Exercise
Match on the string "commands" in the entries below and return every matching line.

Recorded information
--------

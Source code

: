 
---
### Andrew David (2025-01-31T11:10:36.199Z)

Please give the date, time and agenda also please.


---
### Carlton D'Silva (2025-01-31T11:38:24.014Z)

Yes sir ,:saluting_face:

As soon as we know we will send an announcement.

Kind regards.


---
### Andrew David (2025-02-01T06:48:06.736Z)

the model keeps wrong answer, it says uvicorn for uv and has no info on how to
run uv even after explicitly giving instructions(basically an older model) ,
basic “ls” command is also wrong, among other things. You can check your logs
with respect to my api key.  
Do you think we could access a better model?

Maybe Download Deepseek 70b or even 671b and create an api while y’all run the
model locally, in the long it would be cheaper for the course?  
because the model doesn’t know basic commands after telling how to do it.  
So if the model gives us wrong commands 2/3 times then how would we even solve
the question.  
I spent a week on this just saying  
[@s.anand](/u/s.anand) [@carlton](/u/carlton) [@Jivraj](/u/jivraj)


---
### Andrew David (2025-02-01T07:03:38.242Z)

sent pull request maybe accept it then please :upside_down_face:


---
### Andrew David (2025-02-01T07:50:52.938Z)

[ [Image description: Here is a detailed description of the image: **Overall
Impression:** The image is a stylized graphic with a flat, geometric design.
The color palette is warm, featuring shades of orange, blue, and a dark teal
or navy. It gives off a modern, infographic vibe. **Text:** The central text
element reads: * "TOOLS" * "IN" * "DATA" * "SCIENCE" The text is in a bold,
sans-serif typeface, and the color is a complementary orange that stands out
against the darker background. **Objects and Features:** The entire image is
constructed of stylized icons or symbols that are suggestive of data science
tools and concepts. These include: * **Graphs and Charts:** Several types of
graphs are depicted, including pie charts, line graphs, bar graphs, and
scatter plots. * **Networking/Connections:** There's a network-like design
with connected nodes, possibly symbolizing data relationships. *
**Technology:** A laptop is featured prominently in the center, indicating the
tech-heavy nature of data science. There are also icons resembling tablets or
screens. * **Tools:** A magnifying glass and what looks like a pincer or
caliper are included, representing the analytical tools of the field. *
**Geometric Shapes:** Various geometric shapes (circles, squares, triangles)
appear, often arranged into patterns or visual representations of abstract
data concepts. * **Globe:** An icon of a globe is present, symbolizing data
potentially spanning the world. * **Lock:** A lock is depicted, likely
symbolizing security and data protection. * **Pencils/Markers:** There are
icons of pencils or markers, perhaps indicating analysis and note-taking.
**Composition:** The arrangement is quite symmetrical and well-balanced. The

--------

Task answer
because the model doesn’t know basic commands after telling how to do it.  
So if the model gives us wrong commands 2/3 times then how would we even solve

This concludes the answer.